El Conde-Duque de Olivares quiso solucionar el problema a través de la Unión de Armas, un proyecto unitarista que pretendía repartir más equitativamente las cargas fiscales y el reclutamiento de soldados entre los diversos Estados de la monarquía. El rechazo de estos a contribuir más allá de lo que dispusieran sus instituciones propias (Generalitat, Cortes…) y sus fueros provocó la reacción autoritaria del Conde-Duque y la sublevación de Portugal y Cataluña en 1640, alegando argumentos nacionalistas y antiautoritarios. La crisis se propagó a Nápoles, Aragón, Valencia y Andalucía.

En 1643, el ejército francés derrotó en Rocroi a las tropas hispano-austriacas. En 1648 se firmó el Tratado de Westfalia, por el que se daba por concluida la Guerra de los Treinta Años en Europa y se reconocía la independencia de Holanda. Pero las hostilidades con Francia continuaron hasta la firma de la Paz de los Pirineos (1659), con la que la monarquía se replegó al sur de esta frontera natural, tras ceder la Cataluña Norte (Rosellón y parte de la Cerdaña) y perder algunas plazas en Flandes y Luxemburgo. Finalmente, Portugal vio reconocida su independencia en 1668.

Carlos II

Carlos II tenía una personalidad débil y enfermiza, con lo que agravó la crisis de la monarquía. En la última etapa del reinado mejoró la economía, aunque no desaparecieron las revueltas sociales (Segunda Germanía en 1693 y Motín de los Gatos en 1699). En el exterior, los más graves problemas se produjeron con la Francia de Luis XIV (pérdida del Franco Condado en 1678).

Sin embargo, el problema más importante del reinado fue el de la cuestión sucesoria. La evidencia de que Carlos II moriría sin herederos desencadenó una ofensiva diplomática de distintos países para colocar en el trono de España a un potencial aliado de sus intereses. Los dos principales candidatos fueron:

  • Felipe de Borbón: Respaldado por Francia.
  • Archiduque Carlos de Austria: Apoyado por el emperador austroalemán y por las potencias europeas (Inglaterra, Holanda y Portugal) que temían el enorme poder que acumularían los Borbones.

La elección recayó en el candidato francés, que fue coronado como Felipe V. Inglaterra, Austria y Holanda firmaron la Alianza de la Haya y declararon la guerra a los Borbones (Guerra de Sucesión, 1701-1714).

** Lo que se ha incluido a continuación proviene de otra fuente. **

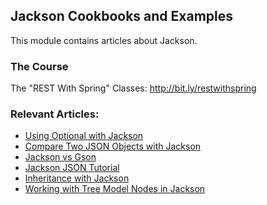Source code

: ## Jackson Cookbooks and Examples

This module contains articles about Jackson.

### The Course

The "REST With Spring" Classes: http://bit.ly/restwithspring

### Relevant Articles: 
- [Using Optional with Jackson](https://www.baeldung.com/jackson-optional)
- [Compare Two JSON Objects with Jackson](https://www.baeldung.com/jackson-compare-two-json-objects)
- [Jackson vs Gson](https://www.baeldung.com/jackson-vs-gson)
- [Jackson JSON Tutorial](https://www.baeldung.com/jackson)
- [Inheritance with Jackson](https://www.baeldung.com/jackson-inheritance)
- [Working with Tree Model Nodes in Jackson](https://www.baeldung.com/jackson-json-node-tree-model)
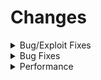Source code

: # Changes

<details>
  <summary>Bug/Exploit Fixes</summary>

## Bug Fixes
- **Resource Pack Exploit** - Fix directory traversal exploit.
- **Fix Demo Troll** - Ignore demo screen requests from servers.
- **Fix Rain Strength** - Fix crashes/lag from high values and color changes from negative values.
- **Fix Parallax** - Fix parallax rendering camera from back of head.
- **Fix Alex Arm** - Fix Alex's items rendering in the wrong position.
</details>

<details>
  <summary>Bug Fixes</summary>

## Improvements
- **Modern Key Handling** - Backport modern key handling from newer versions.
- **Better F3** - F3 now looks more like 1.7 and slightly less cluttered.
- **Language Selection** - Language selection now only reloads the language.
</details>

<details>
  <summary>Performance</summary>

## Misc
- **Removed Timer Thread Fix** - Removes timer fix for older java versions.
- **Removed Reflectors** - Removed unneeded forge reflector junk.
- **Removed Profiler**
- **Removed Demo** - User must own the game or play on a cracked servers.
- **Removed Twitch Integration**
- **Removed Realms Integration**
- **Removed Touchscreen Support**
- **Removed Snooper/Telemetry**
- **Removed Anaglyph**
</details>
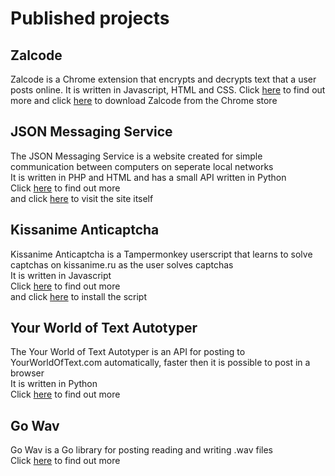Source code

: # Published projects

## Zalcode  
Zalcode is a Chrome extension that encrypts and decrypts text that a user posts online.
It is written in Javascript, HTML and CSS.
Click [here](https://github.com/ehrenjn/Zalcode) to find out more
and click [here](https://chrome.google.com/webstore/detail/zalcode/ehhohcjkdmgejfemfncmhdmbdgjobpbp) to download Zalcode from the Chrome store

## JSON Messaging Service
The JSON Messaging Service is a website created for simple communication between computers on seperate local networks  
It is written in PHP and HTML and has a small API written in Python  
Click [here](https://github.com/ehrenjn/JSON_messaging) to find out more  
and click [here](http://waksmemes.x10host.com/mess/) to visit the site itself  

## Kissanime Anticaptcha
Kissanime Anticaptcha is a Tampermonkey userscript that learns to solve captchas on kissanime.ru as the user solves captchas  
It is written in Javascript  
Click [here](https://github.com/ehrenjn/kissanime_anticaptcha) to find out more  
and click [here](https://greasyfork.org/en/scripts/36720-kissanime-anti-captcha) to install the script  

## Your World of Text Autotyper
The Your World of Text Autotyper is an API for posting to YourWorldOfText.com automatically, faster then it is possible to post in a browser  
It is written in Python  
Click [here](https://github.com/ehrenjn/your_world_of_text_requests_autotyper) to find out more  

## Go Wav
Go Wav is a Go library for posting reading and writing .wav files  
Click [here](https://github.com/ehrenjn/go-wav) to find out more  

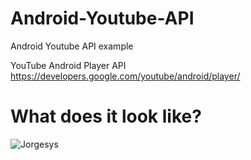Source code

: # Android-Youtube-API
Android Youtube API example


YouTube Android Player API
https://developers.google.com/youtube/android/player/


# What does it look like?

![Jorgesys](https://i.stack.imgur.com/DW5Rg.png)

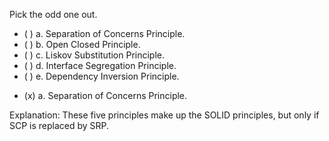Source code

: <panel header=":lock::key: Pick the odd one out.">

<panel header="%%Prerequisites%%" expandable expanded>
  <dynamic-panel src="../separationOfConcernsPrinciple/embed-inOtherContext.md" boilerplate header="Principles: Separation of Concerns Principle" />
  <dynamic-panel src="../solidPrinciples/embed-inOtherContext.md" boilerplate header="Principles: SOLID Principles" />
</panel>

<p/>

<question>
Pick the odd one out.

- ( ) a. Separation of Concerns Principle.
- ( ) b. Open Closed Principle.
- ( ) c. Liskov Substitution Principle.
- ( ) d. Interface Segregation Principle.
- ( ) e. Dependency Inversion Principle.

<div slot="answer">

- (x) a. Separation of Concerns Principle.

Explanation: These five principles make up the SOLID principles, but only if SCP is replaced by SRP.

</div>
</question>
</panel>

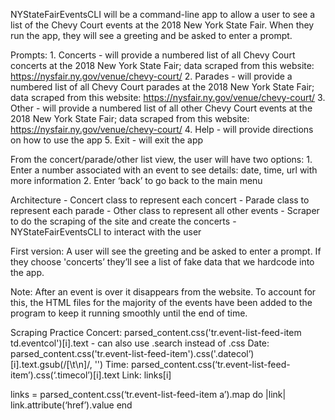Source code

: NYStateFairEventsCLI will be a command-line app to allow a user to see a list of the Chevy Court events at the 2018 New York State Fair. When they run the app, they will see a greeting and be asked to enter a prompt.

Prompts:
	1. Concerts - will provide a numbered list of all Chevy Court concerts at the 2018 New York State Fair; data scraped from this website: https://nysfair.ny.gov/venue/chevy-court/
	2. Parades - will provide a numbered list of all Chevy Court parades at the 2018 New York State Fair; data scraped from this website: https://nysfair.ny.gov/venue/chevy-court/
	3. Other - will provide a numbered list of all other Chevy Court events at the 2018 New York State Fair; data scraped from this website: https://nysfair.ny.gov/venue/chevy-court/
	4. Help - will provide directions on how to use the app
	5. Exit - will exit the app

From the concert/parade/other list view, the user will have two options:
	1. Enter a number associated with an event to see details: date, time, url with more information
	2. Enter ‘back’ to go back to the main menu


Architecture
	- Concert class to represent each concert
	- Parade class to represent each parade
	- Other class to represent all other events
	- Scraper to do the scraping of the site and create the concerts
	- NYStateFairEventsCLI to interact with the user


First version:
A user will see the greeting and be asked to enter a prompt. If they choose 'concerts’ they’ll see a list of fake data that we hardcode into the app.


Note:
After an event is over it disappears from the website. To account for this, the HTML files for the majority of the events have been added to the program to keep it running smoothly until the end of time.


Scraping Practice
Concert: parsed_content.css('tr.event-list-feed-item td.eventcol')[i].text
	- can also use .search instead of .css
Date: parsed_content.css('tr.event-list-feed-item').css('.datecol’)[i].text.gsub(/[\t\n]/, '')
Time: parsed_content.css(‘tr.event-list-feed-item’).css(‘.timecol’)[i].text
Link: links[i]

links = parsed_content.css(‘tr.event-list-feed-item a’).map do |link|
		link.attribute(‘href’).value
	    end
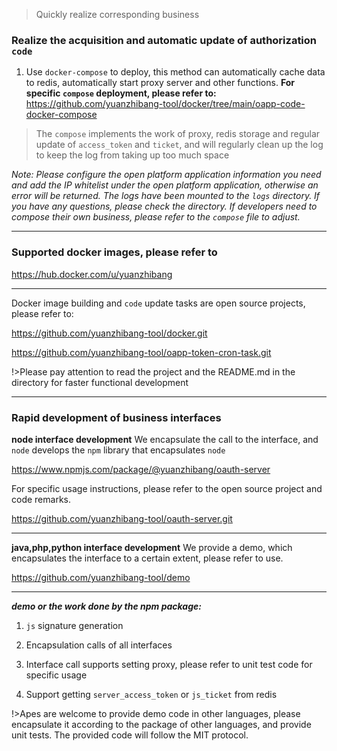 > Quickly realize corresponding business

### Realize the acquisition and automatic update of authorization `code`

1. Use `docker-compose` to deploy, this method can automatically cache data to redis, automatically start proxy server and other functions.
   **For specific `compose` deployment, please refer to:**
   https://github.com/yuanzhibang-tool/docker/tree/main/oapp-code-docker-compose

> The `compose` implements the work of proxy, redis storage and regular update of `access_token` and `ticket`, and will regularly clean up the log to keep the log from taking up too much space

_Note: Please configure the open platform application information you need and add the IP whitelist under the open platform application, otherwise an error will be returned. The logs have been mounted to the `logs` directory. If you have any questions, please check the directory. If developers need to compose their own business, please refer to the `compose` file to adjust._

---

### Supported docker images, please refer to

https://hub.docker.com/u/yuanzhibang

---

Docker image building and `code` update tasks are open source projects, please refer to:

https://github.com/yuanzhibang-tool/docker.git

https://github.com/yuanzhibang-tool/oapp-token-cron-task.git

!>Please pay attention to read the project and the README.md in the directory for faster functional development

---

### Rapid development of business interfaces

**node interface development**
We encapsulate the call to the interface, and `node` develops the `npm` library that encapsulates `node`

https://www.npmjs.com/package/@yuanzhibang/oauth-server

For specific usage instructions, please refer to the open source project and code remarks.

https://github.com/yuanzhibang-tool/oauth-server.git

---

**java,php,python interface development**
We provide a demo, which encapsulates the interface to a certain extent, please refer to use.

https://github.com/yuanzhibang-tool/demo

---

**_demo or the work done by the npm package:_**

1. `js` signature generation

2. Encapsulation calls of all interfaces

3. Interface call supports setting proxy, please refer to unit test code for specific usage

4. Support getting `server_access_token` or `js_ticket` from redis

!>Apes are welcome to provide demo code in other languages, please encapsulate it according to the package of other languages, and provide unit tests. The provided code will follow the MIT protocol.
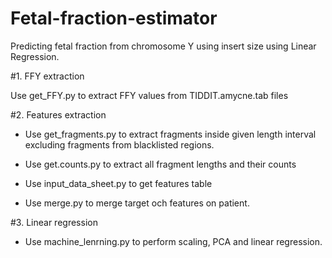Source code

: # Fetal-fraction-estimator
Predicting fetal fraction from chromosome Y using insert size using Linear Regression.

#1. FFY extraction

Use get_FFY.py to extract FFY values from TIDDIT.amycne.tab files

#2. Features extraction

* Use get_fragments.py to extract fragments inside given length interval excluding fragments from blacklisted regions.

* Use get.counts.py to extract all fragment lengths and their counts

* Use input_data_sheet.py to get features table

* Use merge.py to merge target och features on patient.

#3. Linear regression

* Use machine_lenrning.py to perform scaling, PCA and linear regression.



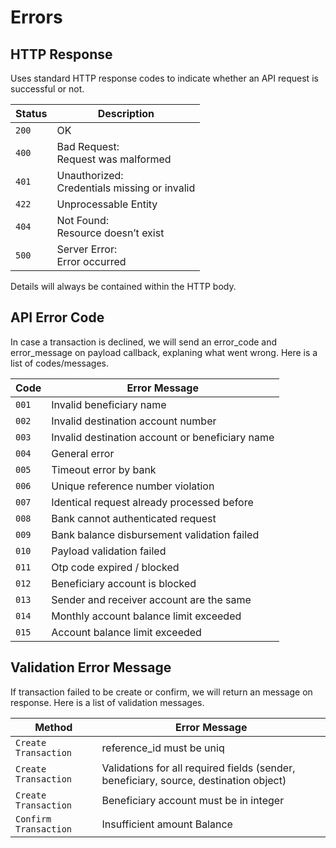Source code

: <!-- Errors -->

# Errors

<!-- HTTP Response -->

<h2 id="http-response">HTTP Response</h2>

<!-- <div class="highlight"><pre class="chroma"><code class="language-http" data-lang="http"><span class="kr">HTTP</span><span class="o">/</span><span class="m">1.1</span> <span class="m">401</span> <span class="ne">Unauthorized</span><span class="p">{</span>
    <span class="nt">&#34;errors&#34;</span><span class="p">:</span> <span class="p">[</span>
        <span class="p">{</span>
            <span class="nt">&#34;code&#34;</span><span class="p">:</span> <span class="s2">&#34;1000401&#34;</span><span class="p">,</span>
            <span class="nt">&#34;message&#34;</span><span class="p">:</span> <span class="s2">&#34;Unauthorized&#34;</span>
        <span class="p">}</span>
    <span class="p">]</span>
<span class="p">}</span>

<span class="kr">HTTP</span><span class="o">/</span><span class="m">1.1</span> <span class="m">401</span> <span class="ne">Unauthorized</span><span class="p">{</span>
    <span class="nt">&#34;errors&#34;</span><span class="p">:</span> <span class="p">[</span>
        <span class="p">{</span>
            <span class="nt">&#34;code&#34;</span><span class="p">:</span> <span class="s2">&#34;1000401&#34;</span><span class="p">,</span>
            <span class="nt">&#34;message&#34;</span><span class="p">:</span> <span class="s2">&#34;Unauthorized&#34;</span>
        <span class="p">}</span>
    <span class="p">]</span>
<span class="p">}</span></code></pre></div> -->
<p>Uses standard HTTP response codes to indicate whether an API request is successful or not.</p>

<table>
<thead>
<tr>
<th>Status</th>
<th>Description</th>
</tr>
</thead>

<tbody>
<tr>
<td><code>200</code></td>
<td>OK</td>
</tr>

<tr>
<td><code>400</code></td>
<td>Bad Request:<br/>Request was malformed</td>
</tr>

<tr>
<td><code>401</code></td>
<td>Unauthorized:<br/>Credentials missing or invalid</td>
</tr>

<tr>
<td><code>422</code></td>
<td>Unprocessable Entity</td>
</tr>

<tr>
<td><code>404</code></td>
<td>Not Found:<br/>Resource doesn&rsquo;t exist</td>
</tr>

<tr>
<td><code>500</code></td>
<td>Server Error:<br/>Error occurred</td>
</tr>
</tbody>
</table>

<p>Details will always be contained within the HTTP body.</p>
<!-- End HTTP Response -->

<!-- API Error Codes -->

<h2 id="api-error-codes">API Error Code</h2>
<p>In case a transaction is declined, we will send an error_code and error_message on payload callback, explaning what went wrong. Here is a list of codes/messages.</p>
<table>
<thead>
<tr>
<th>Code</th>
<th>Error Message</th>
</tr>
</thead>

<tbody>
<tr>
<td><code>001</code></td>
<td>Invalid beneficiary name</td>
</tr>

<tr>
<td><code>002</code></td>
<td>Invalid destination account number</td>
</tr>

<tr>
<td><code>003</code></td>
<td>Invalid destination account or beneficiary name</td>
</tr>

<tr>
<td><code>004</code></td>
<td>General error</td>
</tr>

<tr>
<td><code>005</code></td>
<td>Timeout error by bank</td>
</tr>

<tr>
<td><code>006</code></td>
<td>Unique reference number violation</td>
</tr>

<tr>
<td><code>007</code></td>
<td>Identical request already processed before</td>
</tr>

<tr>
<td><code>008</code></td>
<td>Bank cannot authenticated request</td>
</tr>

<tr>
<td><code>009</code></td>
<td>Bank balance disbursement validation failed</td>
</tr>

<tr>
<td><code>010</code></td>
<td>Payload validation failed</td>
</tr>

<tr>
<td><code>011</code></td>
<td>Otp code expired / blocked</td>
</tr>

<tr>
<td><code>012</code></td>
<td>Beneficiary account is blocked</td>
</tr>

<tr>
<td><code>013</code></td>
<td>Sender and receiver account are the same</td>
</tr>

<tr>
<td><code>014</code></td>
<td>Monthly account balance limit exceeded</td>
</tr>

<tr>
<td><code>015</code></td>
<td>Account balance limit exceeded</td>
</tr>


</tbody>
</table>

<!-- End API Error codes -->


<h2 id="api-error-codes">Validation Error Message</h2>
<p>If transaction failed to be create or confirm, we will return an message on response. Here is a list of validation messages.</p>
<table>
<thead>
<tr>
<th>Method</th>
<th>Error Message</th>
</tr>
</thead>

<tbody>
<tr>
<td><code>Create Transaction</code></td>
<td>reference_id must be uniq</td>
</tr>

<tr>
<td><code>Create Transaction</code></td>
<td>Validations for all required fields (sender, beneficiary, source, destination object)</td>
</tr>

<tr>
<td><code>Create Transaction</code></td>
<td>Beneficiary account must be in integer</td>
</tr>

<tr>
<td><code>Confirm Transaction</code></td>
<td>Insufficient amount Balance</td>
</tr>


</tbody>
</table>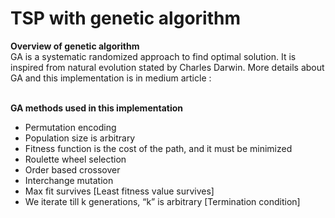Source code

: # TSP with genetic algorithm

<b>Overview of genetic algorithm</b><br>
GA is a systematic randomized approach to find optimal solution. It is inspired from natural evolution stated by Charles Darwin. More details about GA and this implementation is in medium article : <br>
<br>

<b>GA methods used in this implementation</b><br>
<ul>
<li>Permutation encoding</li>
<li>Population size is arbitrary</li>
<li>Fitness function is the cost of the path, and it must be minimized</li>
<li>Roulette wheel selection</li>
<li>Order based crossover</li>
<li>Interchange mutation</li>
<li>Max fit survives [Least fitness value survives]</li>
<li>We iterate till k generations, “k” is arbitrary [Termination condition]</li>
</ul>
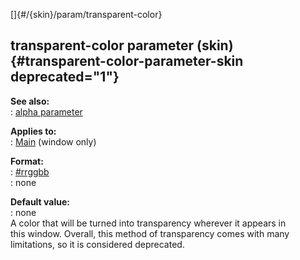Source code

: []{#/{skin}/param/transparent-color}    
## transparent-color parameter (skin) {#transparent-color-parameter-skin deprecated="1"}    
**See also:**    
:   [alpha parameter](ref/%7Bskin%7D/param/alpha)    
<!-- -->    
**Applies to:**    
:   [Main](ref/%7Bskin%7D/control/main) (window only)    
<!-- -->    
**Format:**    
:   [#rrggbb](ref/%7B%7Bappendix%7D%7D/html-colors)    
:   none    
<!-- -->    
**Default value:**    
:   none    
A color that will be turned into transparency wherever it appears in    
this window. Overall, this method of transparency comes with many    
limitations, so it is considered deprecated.  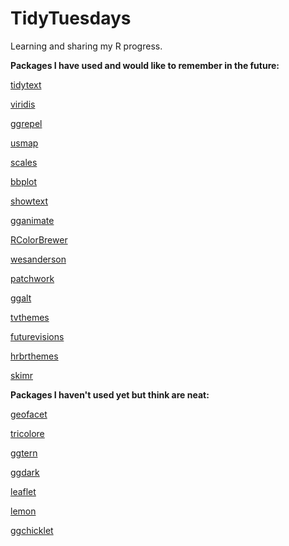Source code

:# TidyTuesdays

Learning and sharing my R progress. 

**Packages I have used and would like to remember in the future:**

[tidytext](https://cran.r-project.org/web/packages/tidytext/vignettes/tidytext.html)

[viridis](https://cran.r-project.org/web/packages/viridis/vignettes/intro-to-viridis.html)

[ggrepel](https://ggrepel.slowkow.com/articles/examples.html)

[usmap](https://cran.r-project.org/web/packages/usmap/vignettes/mapping.html)

[scales](https://www.rdocumentation.org/packages/scales/versions/0.4.1)

[bbplot](https://github.com/bbc/bbplot)

[showtext](https://github.com/yixuan/showtext)

[gganimate](https://github.com/thomasp85/gganimate)

[RColorBrewer](https://www.r-graph-gallery.com/38-rcolorbrewers-palettes.html)

[wesanderson](https://github.com/karthik/wesanderson)

[patchwork](https://github.com/thomasp85/patchwork)

[ggalt](https://yonicd.github.io/ggalt/index.html)

[tvthemes](https://ryo-n7.github.io/2019-05-16-introducing-tvthemes-package/)

[futurevisions](https://github.com/JoeyStanley/futurevisions)

[hrbrthemes](https://github.com/hrbrmstr/hrbrthemes)

[skimr](https://github.com/ropensci/skimr)


**Packages I haven't used yet but think are neat:**

[geofacet](https://github.com/hafen/geofacet)

[tricolore](https://github.com/jschoeley/tricolore)

[ggtern](http://www.ggtern.com/)

[ggdark](https://github.com/nsgrantham/ggdark)

[leaflet](https://rstudio.github.io/leaflet/)

[lemon](https://github.com/stefanedwards/lemon)

[ggchicklet](https://github.com/hrbrmstr/ggchicklet)

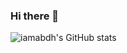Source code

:### Hi there 👋

![iamabdh's GitHub stats](https://github-readme-stats.vercel.app/api?username=iamabdh)

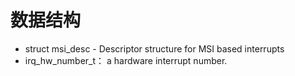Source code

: # 数据结构

- struct msi_desc - Descriptor structure for MSI based interrupts
- irq_hw_number_t： a hardware interrupt number.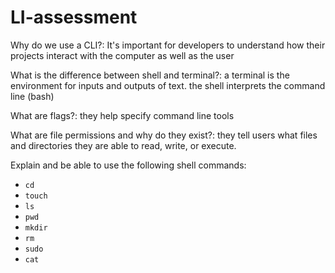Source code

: # LI-assessment
Why do we use a CLI?: It's important for developers to understand how their projects interact with the computer as well as the user

What is the difference between shell and terminal?: a terminal is the environment for inputs and outputs of text. the shell interprets the command line (bash)

What are flags?: they help specify command line tools

What are file permissions and why do they exist?: they tell users what files and directories they are able to read, write, or execute.

Explain and be able to use the following shell commands:

- `cd`
- `touch`
- `ls`
- `pwd`
- `mkdir`
- `rm`
- `sudo`
- `cat`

El Imperio Colonial y la Economía

El imperio colonial español alcanzó su máximo apogeo entre finales del siglo XVI y la primera mitad del siglo XVII (unión con Portugal). Los territorios americanos portugueses fueron incorporados a Castilla. Eran administrados por el Consejo de Indias, del que dependía la Casa de Contratación de Sevilla, encargada de regular el monopolio comercial con América.

Los territorios americanos fueron divididos en virreinatos (como los de Nueva España y Perú). Los recursos económicos americanos se convirtieron en una fuente de ingresos esencial para la monarquía. Destacaron las explotaciones mineras (Potosí) y las explotaciones agropecuarias, que seguían el sistema de la encomienda.

Cultura y Pensamiento: El Siglo de Oro

Entre finales del siglo XVI y finales del siglo XVII, la cultura española vivió un periodo de máximo esplendor, caracterizado por la difusión del Barroco en las artes, la conciencia de crisis y el predominio de los principios de la Contrarreforma.

  • Literatura: Destacaron Góngora, Quevedo, Cervantes, Lope de Vega, etc.
  • Pintura: Velázquez, Zurbarán y Murillo.
  • Pensamiento: El pensamiento teológico y filosófico alcanzó un desarrollo notable (Francisco de Vitoria, Juan de Mariana…), sin embargo, el pensamiento científico español no estaba muy avanzado por la censura, la falta de apoyo público y privado, etc.